Field-assisted sintering still has gaps in explaining and modeling the flash phenomenon, as well as in enabling control over the sintering process to achieve desirable densification and microstructure control in ceramic materials.This study investigates methods for constructing computational models based on machine learning for predicting the onset temperature of the flash event (Tonset) and bulk density (BD) from a combination of various process attributes: powder composition, green sample geometry, electric field configuration, and heating. Samples of 3 mol% and 8 mol% yttria-stabilized zirconia were shaped into cylindrical geometry and were sintered using flash sintering and multi-step flash sintering processes, employing the following variations: current density; DC and AC electric field; and holding time. The experimental data were used for constructing and evaluating prediction models for Tonset and BD using k-fold cross-validation and the following algorithms: Random Forest, Support Vector Machine, Artificial Neural Network, K-Nearest Neighbors, and Multivariate Linear Regression Analysis.

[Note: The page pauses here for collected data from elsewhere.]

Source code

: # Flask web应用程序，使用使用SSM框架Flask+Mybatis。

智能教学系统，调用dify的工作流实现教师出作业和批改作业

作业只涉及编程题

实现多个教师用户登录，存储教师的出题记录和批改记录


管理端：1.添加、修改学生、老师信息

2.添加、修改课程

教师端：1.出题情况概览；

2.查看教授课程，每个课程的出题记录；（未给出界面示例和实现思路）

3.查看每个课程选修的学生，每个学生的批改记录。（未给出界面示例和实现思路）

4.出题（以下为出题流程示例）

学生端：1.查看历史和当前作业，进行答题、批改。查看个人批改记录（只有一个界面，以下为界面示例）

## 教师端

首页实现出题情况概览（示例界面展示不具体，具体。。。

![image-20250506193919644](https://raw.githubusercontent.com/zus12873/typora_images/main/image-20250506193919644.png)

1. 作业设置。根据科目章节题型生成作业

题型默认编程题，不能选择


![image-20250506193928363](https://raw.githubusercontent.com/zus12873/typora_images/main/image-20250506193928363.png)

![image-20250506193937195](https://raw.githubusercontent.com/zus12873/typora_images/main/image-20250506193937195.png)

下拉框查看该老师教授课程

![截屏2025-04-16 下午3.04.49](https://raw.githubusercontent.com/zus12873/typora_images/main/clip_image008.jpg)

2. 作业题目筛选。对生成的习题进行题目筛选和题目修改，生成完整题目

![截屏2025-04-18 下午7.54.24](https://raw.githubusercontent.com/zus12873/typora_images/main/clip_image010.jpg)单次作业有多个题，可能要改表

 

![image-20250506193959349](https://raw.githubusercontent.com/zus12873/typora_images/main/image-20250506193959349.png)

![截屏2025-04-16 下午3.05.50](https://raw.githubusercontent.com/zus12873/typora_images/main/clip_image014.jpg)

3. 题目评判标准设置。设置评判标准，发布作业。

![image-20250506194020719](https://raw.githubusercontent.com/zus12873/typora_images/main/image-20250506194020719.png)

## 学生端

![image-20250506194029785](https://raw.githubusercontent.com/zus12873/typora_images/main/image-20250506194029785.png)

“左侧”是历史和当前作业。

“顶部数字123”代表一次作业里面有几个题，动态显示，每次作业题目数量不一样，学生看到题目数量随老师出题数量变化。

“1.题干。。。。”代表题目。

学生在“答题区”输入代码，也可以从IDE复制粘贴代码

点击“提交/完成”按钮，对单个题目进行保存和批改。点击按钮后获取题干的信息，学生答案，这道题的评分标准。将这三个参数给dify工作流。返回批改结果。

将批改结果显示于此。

The model performance was assessed by comparing the measured values with the respective predicted values based on the Pearson correlation coefficient (r), mean absolute error (MAE), and root mean square error (RMSE). The models based on the Artificial Neural Network algorithm showed the best performance for predicting Tonset (r = 0.98; MAE = 11.88; RMSE = 14.88) and BD (r = 0.91; MAE = 1.86; RMSE = 2.30). The best models were used in conjunction with the Wrapper method for selecting attributes that significantly impact the sintering process, allowing the identification of 6 main attributes that impact Tonset and 9 attributes that impact BD in the flash-sintered samples.